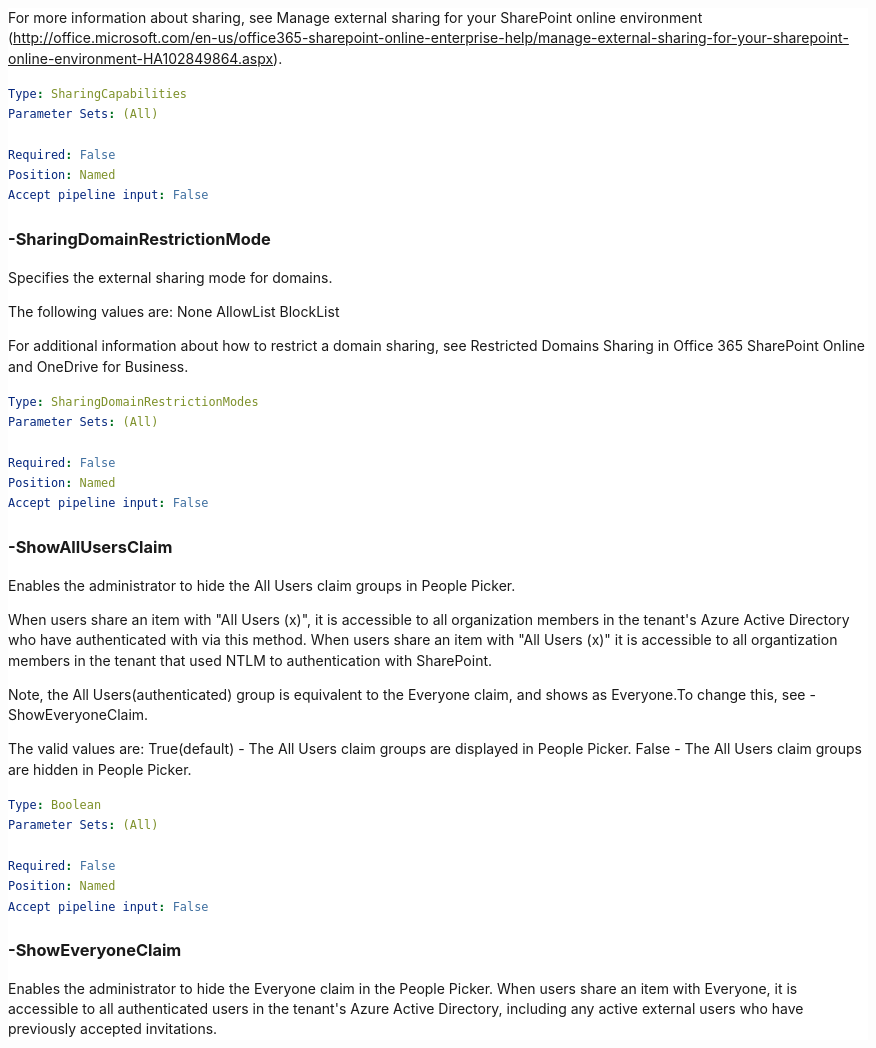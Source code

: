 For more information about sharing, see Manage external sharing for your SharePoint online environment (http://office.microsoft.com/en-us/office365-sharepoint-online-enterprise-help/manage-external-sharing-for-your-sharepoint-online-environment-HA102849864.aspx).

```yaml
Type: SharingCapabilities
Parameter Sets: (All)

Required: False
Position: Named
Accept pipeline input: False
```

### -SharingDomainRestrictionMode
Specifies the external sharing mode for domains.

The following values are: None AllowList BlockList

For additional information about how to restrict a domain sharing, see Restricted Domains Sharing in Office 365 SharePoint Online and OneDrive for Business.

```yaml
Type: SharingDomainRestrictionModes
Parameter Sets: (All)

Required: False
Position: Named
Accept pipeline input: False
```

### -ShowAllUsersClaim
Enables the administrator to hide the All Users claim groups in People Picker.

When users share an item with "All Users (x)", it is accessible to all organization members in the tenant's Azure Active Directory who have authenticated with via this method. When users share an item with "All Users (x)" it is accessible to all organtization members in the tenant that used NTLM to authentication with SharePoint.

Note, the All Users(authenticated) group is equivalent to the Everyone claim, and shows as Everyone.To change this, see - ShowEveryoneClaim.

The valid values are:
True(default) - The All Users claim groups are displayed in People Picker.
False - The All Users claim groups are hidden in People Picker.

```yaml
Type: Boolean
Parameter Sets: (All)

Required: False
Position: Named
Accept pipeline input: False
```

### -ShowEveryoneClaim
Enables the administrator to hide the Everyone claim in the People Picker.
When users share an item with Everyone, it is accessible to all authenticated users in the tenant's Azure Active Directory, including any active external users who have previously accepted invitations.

• _WORK INSTRUCTIONS_
Return only the number of lines in the listing that contain the string "external".

• _FINISHED TASK_
3